Exercise inputs below:

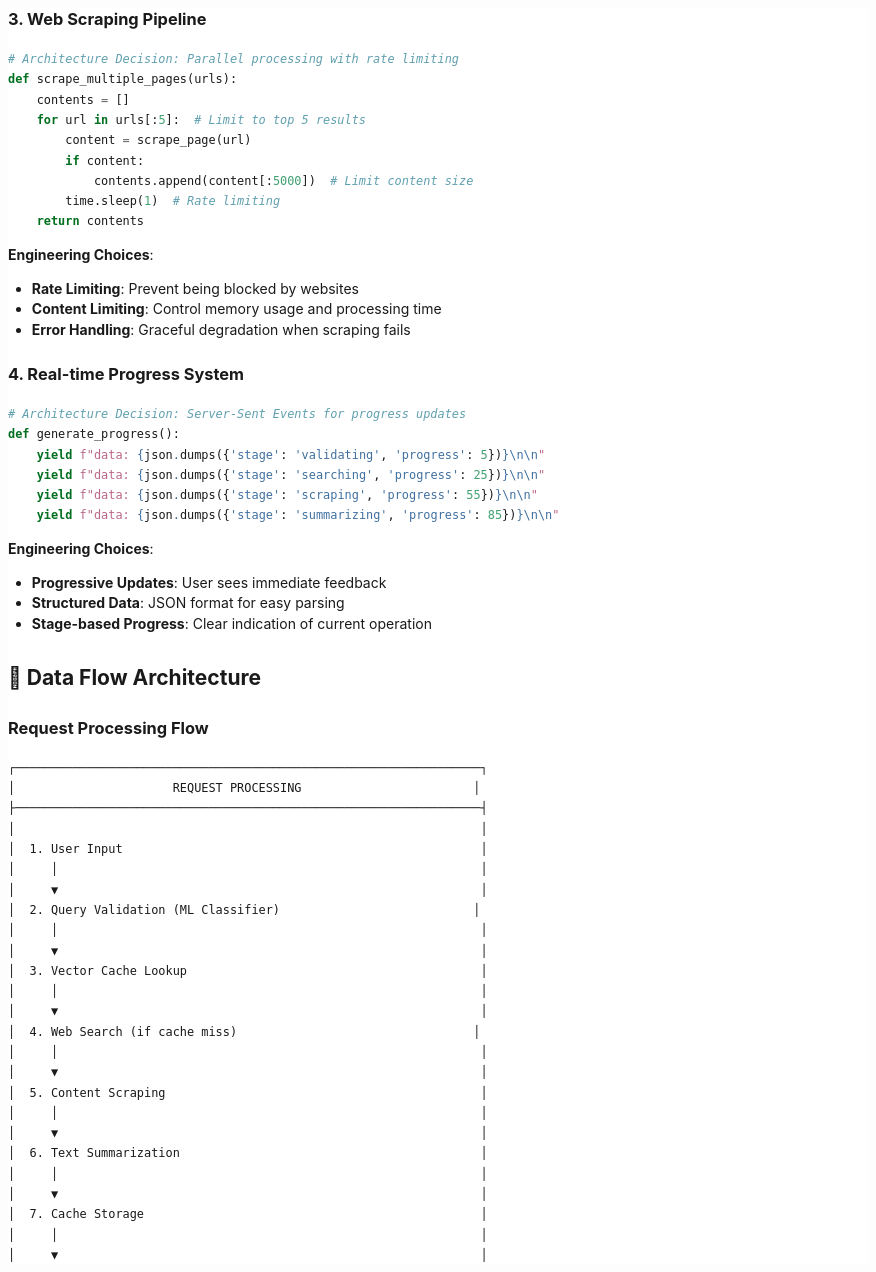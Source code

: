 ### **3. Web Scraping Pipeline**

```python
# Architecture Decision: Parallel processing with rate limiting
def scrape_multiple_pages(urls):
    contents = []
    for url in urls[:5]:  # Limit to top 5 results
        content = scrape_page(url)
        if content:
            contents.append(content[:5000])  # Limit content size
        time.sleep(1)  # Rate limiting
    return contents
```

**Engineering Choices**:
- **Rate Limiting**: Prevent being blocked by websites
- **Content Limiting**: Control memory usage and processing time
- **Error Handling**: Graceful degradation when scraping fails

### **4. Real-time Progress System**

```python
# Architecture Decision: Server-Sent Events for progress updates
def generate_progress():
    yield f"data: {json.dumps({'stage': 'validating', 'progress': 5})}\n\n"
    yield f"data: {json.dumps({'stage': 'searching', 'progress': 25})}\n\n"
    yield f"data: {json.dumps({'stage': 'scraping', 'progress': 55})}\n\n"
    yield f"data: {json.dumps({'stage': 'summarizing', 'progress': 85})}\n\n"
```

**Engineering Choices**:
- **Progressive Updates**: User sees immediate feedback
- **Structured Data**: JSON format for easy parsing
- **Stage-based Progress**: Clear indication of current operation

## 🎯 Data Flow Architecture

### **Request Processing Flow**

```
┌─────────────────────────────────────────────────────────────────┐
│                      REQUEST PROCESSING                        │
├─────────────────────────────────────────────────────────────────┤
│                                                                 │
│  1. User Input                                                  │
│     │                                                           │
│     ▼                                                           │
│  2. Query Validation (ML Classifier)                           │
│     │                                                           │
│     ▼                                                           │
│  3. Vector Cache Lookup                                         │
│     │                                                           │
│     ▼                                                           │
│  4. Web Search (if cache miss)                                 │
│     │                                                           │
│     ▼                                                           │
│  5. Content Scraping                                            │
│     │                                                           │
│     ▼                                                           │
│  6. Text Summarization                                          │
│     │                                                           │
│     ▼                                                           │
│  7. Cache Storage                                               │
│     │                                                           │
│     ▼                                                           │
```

End of Exercise inputs.
Exercise inputs below:

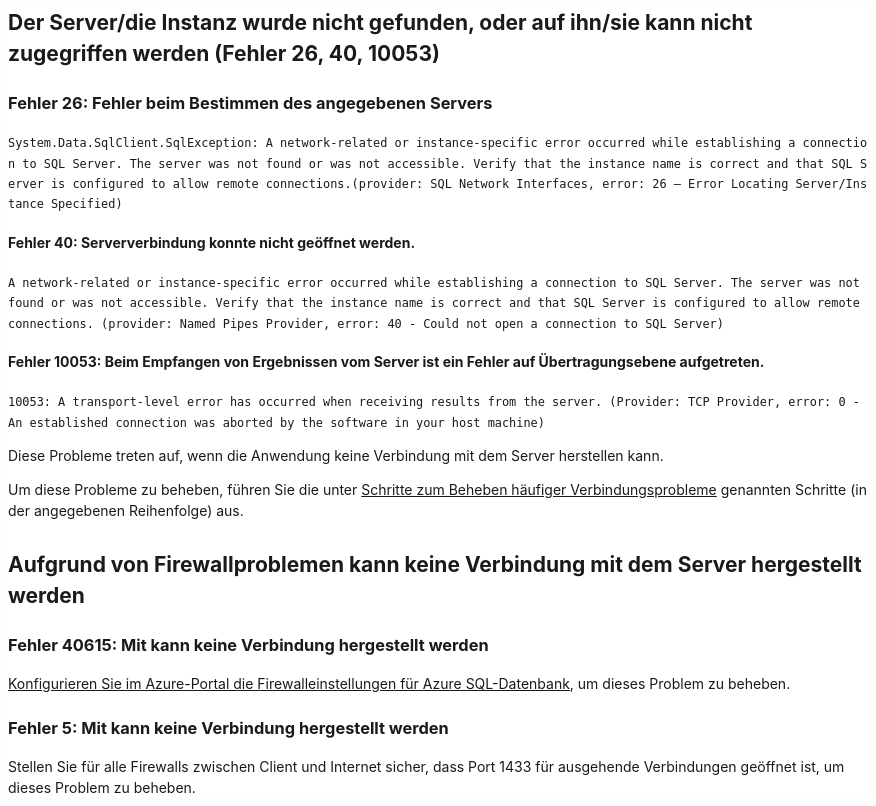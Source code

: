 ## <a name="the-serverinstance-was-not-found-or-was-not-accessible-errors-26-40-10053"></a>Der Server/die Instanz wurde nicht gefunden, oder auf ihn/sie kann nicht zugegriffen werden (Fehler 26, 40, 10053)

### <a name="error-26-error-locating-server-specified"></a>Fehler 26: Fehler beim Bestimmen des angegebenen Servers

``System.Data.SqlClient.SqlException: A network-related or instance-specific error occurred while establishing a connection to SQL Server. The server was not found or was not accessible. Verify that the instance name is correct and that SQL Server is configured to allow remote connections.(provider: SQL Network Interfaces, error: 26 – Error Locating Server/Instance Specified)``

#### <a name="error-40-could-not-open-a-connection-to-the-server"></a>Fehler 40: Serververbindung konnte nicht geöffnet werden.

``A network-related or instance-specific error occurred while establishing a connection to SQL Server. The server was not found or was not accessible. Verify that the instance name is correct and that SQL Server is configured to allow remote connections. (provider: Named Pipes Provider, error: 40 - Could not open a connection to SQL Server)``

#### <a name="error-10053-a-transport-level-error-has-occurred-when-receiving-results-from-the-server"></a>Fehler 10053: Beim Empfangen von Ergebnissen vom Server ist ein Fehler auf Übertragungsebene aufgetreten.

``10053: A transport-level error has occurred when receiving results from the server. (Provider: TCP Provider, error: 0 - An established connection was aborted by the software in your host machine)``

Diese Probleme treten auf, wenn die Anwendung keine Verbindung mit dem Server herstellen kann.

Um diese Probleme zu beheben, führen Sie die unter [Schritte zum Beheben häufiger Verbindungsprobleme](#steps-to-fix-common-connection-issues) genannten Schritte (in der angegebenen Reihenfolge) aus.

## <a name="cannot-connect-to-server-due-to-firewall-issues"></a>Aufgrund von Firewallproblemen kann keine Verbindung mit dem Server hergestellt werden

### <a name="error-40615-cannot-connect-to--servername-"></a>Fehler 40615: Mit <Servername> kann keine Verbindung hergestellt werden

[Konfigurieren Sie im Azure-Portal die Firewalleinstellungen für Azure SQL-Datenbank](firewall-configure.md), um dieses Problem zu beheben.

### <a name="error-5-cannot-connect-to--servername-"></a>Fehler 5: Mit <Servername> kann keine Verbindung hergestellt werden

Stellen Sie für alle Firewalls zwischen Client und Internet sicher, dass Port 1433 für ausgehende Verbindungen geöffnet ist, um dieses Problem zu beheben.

End of Exercise inputs.
Exercise inputs below:

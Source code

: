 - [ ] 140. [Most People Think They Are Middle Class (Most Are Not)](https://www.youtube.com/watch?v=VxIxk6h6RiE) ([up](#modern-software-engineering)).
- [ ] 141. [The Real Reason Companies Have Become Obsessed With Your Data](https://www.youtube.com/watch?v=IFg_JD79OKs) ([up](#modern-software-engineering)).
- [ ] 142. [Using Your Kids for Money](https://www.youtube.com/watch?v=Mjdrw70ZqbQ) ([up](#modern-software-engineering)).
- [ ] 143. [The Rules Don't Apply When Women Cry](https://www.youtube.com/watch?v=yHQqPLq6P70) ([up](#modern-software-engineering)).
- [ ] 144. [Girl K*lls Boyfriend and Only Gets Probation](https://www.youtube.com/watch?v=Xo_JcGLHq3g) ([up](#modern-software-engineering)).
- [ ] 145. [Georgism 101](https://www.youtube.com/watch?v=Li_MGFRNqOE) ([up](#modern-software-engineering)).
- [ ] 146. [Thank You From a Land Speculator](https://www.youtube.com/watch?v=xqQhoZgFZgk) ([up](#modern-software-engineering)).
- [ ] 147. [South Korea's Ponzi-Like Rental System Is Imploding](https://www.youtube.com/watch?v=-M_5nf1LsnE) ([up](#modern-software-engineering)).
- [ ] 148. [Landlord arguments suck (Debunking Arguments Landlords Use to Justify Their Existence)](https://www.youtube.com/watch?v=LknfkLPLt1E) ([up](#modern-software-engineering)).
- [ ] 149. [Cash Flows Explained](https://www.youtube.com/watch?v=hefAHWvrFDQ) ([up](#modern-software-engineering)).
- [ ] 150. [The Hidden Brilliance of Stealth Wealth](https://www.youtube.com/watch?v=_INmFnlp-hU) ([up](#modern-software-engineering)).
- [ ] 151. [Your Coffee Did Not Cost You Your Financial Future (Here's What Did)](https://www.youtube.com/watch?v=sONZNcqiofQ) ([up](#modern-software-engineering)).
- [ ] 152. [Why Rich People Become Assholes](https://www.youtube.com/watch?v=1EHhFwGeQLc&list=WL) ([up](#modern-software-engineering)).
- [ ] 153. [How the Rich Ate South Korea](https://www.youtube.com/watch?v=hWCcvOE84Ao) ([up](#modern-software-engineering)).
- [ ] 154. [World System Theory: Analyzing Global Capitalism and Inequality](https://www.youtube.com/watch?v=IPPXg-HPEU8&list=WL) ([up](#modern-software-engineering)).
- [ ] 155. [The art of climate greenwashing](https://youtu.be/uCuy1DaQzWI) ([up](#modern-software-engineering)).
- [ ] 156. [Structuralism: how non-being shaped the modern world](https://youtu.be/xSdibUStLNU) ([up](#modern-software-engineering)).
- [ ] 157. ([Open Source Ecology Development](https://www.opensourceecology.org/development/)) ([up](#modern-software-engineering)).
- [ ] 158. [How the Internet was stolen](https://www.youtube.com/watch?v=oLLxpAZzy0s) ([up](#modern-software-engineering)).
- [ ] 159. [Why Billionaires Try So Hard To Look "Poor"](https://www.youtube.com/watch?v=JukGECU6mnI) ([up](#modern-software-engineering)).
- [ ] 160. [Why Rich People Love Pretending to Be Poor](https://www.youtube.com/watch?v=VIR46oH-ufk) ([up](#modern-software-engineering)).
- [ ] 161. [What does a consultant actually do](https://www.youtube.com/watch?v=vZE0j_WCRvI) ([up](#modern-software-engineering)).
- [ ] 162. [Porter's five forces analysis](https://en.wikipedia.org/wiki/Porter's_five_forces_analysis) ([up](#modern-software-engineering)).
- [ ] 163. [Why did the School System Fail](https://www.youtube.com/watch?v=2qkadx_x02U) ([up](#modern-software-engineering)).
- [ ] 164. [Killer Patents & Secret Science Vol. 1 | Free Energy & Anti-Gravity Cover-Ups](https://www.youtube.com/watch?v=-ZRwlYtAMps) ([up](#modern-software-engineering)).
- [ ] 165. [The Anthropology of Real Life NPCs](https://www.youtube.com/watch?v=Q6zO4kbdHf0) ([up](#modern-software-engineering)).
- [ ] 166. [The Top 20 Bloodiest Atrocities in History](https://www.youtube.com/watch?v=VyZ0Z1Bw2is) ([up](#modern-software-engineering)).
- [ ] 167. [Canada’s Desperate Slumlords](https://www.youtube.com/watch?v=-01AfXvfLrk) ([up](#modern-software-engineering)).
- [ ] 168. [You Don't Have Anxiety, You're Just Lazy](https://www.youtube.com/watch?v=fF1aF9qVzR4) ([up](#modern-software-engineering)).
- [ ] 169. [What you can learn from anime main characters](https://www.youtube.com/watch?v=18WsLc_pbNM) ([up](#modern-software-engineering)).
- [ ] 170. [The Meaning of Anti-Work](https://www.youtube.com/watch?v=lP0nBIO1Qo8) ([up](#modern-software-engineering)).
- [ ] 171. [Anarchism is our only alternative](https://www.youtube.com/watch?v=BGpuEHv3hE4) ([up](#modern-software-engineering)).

End of Exercise inputs.

Write down again, exactly as given, only the lines above that fall from the line with "- [ ] 144. [Girl" to the line with "- [ ] 146. [Thank", inclusive.

- [ ] 144. [Girl K*lls Boyfriend and Only Gets Probation](https://www.youtube.com/watch?v=Xo_JcGLHq3g) ([up](#modern-software-engineering)).
- [ ] 145. [Georgism 101](https://www.youtube.com/watch?v=Li_MGFRNqOE) ([up](#modern-software-engineering)).
- [ ] 146. [Thank You From a Land Speculator](https://www.youtube.com/watch?v=xqQhoZgFZgk) ([up](#modern-software-engineering)).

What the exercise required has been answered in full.